Il panettone amaro di Ciacco è sostanzialmente un negroni
Rabarbaro, genziana, china: per quanto si parli di un prodotto circondato da un’aura di segretezza che ha contribuito a crearne la leggenda, gli appassionati concordano sul fatto che si tratti di alcuni degli ingredienti fondamentali del Bitter Campari, atmosfera palatale che viene armonizzata con maestria sorprendente. Si parte con l’obbligatoria -tanto per un panettone quanto per un Americano- scorza d’arancia, su cui Ciacco non lesina né risparmia: l’avevamo notato anche nel panettone classico, e l’etichetta ce lo dimostra con la firma di Corrado Assenza; anche qui si lavora sulla verticalità, restando coerenti al tema delle sovrapposizioni usando al posto della pasta d’arancio nell’impasto quella di pompelmo, aggiungendo un livello di profondità ulteriore sia alla parte agrumata che al più ampio corredo amaro.
Partendo dal presupposto che tutta questa abbondanza amaricante è contestualizzata in un panettone, verrebbe facile pensare di facilitare l’approccio equilibrando il tutto con lo zucchero: funzionerebbe, sarebbe un’opzione legittima ma non è questo il caso. Se lo zucchero è il secondo ingrediente di bitter, aperitivi e liquori amari, la sua funzione è anche tattile e serve a creare -insieme ovviamente all’alcool- quella consistenza e rotondità che rendono la bevuta piena e lo preparano ad accogliere distillati, spumanti e sodati. Questa funzione è svolta dal lievitato in sé, arioso, umido, ricco di burro, uovo e impreziosito dalle note fruttate del miele di Ailanto, con la dolcezza giusta a coprire proprio quel ruolo di tramite, di mezzo espressivo di tanta complessità, fermandosi un grammo prima di diventarne pari grado, quale non vuole né deve essere. Durante l’assaggio condiviso c’è chi ha parlato di Americano da mangiare, chi di Negroni solido, tutte suggestioni realistiche, io ho optato per la similitudine col Boulevardier, col lievitato a fare le veci della “ciccia” del Bourbon e delle note dolci della lignina.
Un prodotto del genere è sintomo di palato allenatissimo e grande sensibilità negli abbinamenti, e a ben vedere non dovrebbe stupire. Da anni i gelati più avventurosi di Ciacco ne sono dimostrazione lampante, dal funambolico “Anima nera” con banana, aglio nero e pepe Andalimane, o il “Ricordo di un tortello”, che ricrea il piatto nella sua totalità con burro, Parmigiano e salvia fritta. Vedremo se e come questa capacità si tradurrà in altri grandi lievitati, e se questa versatilità aiuterà finalmente a sdoganare il panettone tutto l’anno.
Ingredienti e prezzo
“Amaro” è in vendita sullo shop online di Ciacco a 22€ per il formato da mezzo kilo.

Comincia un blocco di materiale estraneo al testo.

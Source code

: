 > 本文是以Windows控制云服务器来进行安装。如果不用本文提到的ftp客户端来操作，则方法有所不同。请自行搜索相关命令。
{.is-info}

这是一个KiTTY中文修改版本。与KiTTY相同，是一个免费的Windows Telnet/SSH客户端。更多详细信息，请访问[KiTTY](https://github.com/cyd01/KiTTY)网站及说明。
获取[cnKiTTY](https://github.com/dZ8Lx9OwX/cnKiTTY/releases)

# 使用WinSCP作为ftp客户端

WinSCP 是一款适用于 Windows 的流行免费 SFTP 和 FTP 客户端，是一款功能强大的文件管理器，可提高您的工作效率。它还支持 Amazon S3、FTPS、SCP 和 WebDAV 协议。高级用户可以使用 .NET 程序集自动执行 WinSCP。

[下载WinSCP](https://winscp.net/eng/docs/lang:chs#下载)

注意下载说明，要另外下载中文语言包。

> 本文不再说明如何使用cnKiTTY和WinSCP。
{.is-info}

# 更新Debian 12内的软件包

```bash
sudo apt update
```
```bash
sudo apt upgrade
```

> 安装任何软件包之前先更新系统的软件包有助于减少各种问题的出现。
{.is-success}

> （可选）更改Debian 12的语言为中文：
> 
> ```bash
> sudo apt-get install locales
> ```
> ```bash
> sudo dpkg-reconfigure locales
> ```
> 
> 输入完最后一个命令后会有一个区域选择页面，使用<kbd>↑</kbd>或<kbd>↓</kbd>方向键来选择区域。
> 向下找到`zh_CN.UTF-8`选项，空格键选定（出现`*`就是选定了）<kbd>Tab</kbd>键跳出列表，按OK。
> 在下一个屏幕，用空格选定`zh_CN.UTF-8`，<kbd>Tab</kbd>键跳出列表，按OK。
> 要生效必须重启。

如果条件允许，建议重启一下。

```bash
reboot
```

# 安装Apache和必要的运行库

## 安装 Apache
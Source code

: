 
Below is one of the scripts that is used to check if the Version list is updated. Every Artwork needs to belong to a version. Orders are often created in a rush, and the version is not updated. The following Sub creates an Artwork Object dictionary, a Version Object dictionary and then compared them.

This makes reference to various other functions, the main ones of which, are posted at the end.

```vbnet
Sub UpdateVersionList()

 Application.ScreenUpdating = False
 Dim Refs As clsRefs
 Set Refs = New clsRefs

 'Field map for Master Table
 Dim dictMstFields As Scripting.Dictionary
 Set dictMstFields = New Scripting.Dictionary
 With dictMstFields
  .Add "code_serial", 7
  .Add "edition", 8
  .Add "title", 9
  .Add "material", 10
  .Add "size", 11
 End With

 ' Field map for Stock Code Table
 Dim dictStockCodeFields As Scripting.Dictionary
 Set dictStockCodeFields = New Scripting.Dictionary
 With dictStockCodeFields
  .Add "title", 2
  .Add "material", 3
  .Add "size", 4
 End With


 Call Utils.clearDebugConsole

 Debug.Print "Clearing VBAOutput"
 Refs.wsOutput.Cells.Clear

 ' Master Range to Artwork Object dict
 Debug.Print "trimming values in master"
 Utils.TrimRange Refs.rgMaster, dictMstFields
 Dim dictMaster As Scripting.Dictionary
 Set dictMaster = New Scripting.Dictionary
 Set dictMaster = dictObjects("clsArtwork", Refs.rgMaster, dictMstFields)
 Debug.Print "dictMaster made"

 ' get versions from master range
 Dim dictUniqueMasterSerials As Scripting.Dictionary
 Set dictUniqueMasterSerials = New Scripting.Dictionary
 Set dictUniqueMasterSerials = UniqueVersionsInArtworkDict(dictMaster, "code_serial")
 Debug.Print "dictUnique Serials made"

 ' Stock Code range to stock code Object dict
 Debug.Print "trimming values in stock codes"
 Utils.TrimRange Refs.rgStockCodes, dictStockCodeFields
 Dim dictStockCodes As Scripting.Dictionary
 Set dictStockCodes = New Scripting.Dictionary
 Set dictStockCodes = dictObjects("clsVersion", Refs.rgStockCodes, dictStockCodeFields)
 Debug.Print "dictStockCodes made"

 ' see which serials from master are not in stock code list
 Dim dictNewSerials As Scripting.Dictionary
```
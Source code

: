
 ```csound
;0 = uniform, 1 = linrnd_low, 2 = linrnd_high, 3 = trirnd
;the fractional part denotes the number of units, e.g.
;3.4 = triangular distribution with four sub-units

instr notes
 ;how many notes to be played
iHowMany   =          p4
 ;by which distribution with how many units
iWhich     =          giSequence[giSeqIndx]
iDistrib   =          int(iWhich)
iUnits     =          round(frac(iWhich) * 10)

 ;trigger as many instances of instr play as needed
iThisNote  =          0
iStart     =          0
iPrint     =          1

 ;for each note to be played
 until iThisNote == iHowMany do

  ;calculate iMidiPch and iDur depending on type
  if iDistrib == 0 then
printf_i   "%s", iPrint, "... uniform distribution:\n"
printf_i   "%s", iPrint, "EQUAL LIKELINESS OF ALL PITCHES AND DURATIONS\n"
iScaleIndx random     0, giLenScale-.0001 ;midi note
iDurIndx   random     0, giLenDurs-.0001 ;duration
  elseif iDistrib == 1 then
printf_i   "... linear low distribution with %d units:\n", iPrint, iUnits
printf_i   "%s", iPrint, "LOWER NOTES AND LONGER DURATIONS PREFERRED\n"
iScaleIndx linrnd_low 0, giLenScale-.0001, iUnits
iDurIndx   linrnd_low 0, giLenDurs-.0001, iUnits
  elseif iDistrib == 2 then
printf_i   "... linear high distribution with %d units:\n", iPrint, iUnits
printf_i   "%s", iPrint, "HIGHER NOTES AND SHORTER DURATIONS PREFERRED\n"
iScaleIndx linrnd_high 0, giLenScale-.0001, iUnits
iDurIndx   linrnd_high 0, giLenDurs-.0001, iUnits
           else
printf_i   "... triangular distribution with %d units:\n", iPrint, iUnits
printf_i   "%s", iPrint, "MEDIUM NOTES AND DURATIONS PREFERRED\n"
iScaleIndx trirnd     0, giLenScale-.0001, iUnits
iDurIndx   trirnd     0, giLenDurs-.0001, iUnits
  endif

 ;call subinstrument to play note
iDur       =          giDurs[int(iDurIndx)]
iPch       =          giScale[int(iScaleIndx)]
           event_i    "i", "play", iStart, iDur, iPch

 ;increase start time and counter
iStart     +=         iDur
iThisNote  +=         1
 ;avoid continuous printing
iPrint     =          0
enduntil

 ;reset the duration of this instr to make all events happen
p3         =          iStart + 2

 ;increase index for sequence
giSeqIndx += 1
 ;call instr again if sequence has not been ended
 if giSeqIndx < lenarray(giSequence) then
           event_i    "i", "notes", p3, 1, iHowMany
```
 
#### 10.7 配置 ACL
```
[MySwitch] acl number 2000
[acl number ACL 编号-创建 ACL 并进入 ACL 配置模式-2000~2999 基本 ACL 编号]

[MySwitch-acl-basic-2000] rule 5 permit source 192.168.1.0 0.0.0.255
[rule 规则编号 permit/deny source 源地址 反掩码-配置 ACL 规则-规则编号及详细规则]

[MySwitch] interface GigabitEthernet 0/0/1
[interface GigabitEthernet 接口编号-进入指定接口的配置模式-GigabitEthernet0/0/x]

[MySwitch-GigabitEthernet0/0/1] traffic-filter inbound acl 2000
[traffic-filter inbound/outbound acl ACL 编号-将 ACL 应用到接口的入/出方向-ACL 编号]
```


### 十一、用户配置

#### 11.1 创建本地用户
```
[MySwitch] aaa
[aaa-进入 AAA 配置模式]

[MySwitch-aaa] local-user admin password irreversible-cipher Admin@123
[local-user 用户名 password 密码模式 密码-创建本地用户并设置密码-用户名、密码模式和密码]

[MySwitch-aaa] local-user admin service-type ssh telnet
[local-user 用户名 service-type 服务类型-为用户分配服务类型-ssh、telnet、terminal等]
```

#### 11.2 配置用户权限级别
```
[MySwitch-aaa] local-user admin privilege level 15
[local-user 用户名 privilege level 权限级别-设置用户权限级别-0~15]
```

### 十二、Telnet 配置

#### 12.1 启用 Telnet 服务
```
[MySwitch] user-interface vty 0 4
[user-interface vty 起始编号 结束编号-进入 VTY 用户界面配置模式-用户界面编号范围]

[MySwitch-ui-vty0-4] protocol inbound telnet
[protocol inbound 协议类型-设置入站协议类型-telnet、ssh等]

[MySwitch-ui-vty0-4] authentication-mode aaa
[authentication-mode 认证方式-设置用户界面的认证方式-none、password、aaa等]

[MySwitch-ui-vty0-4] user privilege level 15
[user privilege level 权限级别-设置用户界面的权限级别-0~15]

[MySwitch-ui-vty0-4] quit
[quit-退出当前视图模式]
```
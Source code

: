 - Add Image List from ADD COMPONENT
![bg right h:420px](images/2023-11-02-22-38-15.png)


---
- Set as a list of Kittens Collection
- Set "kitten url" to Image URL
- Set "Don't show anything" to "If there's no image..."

Ingredienti: farina di frumento, infuso di radici di rabarbaro, infuso di radici di genziana, burro (Cuneo), arancia candita (Corrado Assenza), tuorlo d’uova fresche (Cuneo), infuso di cortecce di china, lievito madre (farina, acqua), zucchero grezzo di barbabietola italiano, home made pasta di pompelmo, miele biologico di Ailanto (Parma), sale.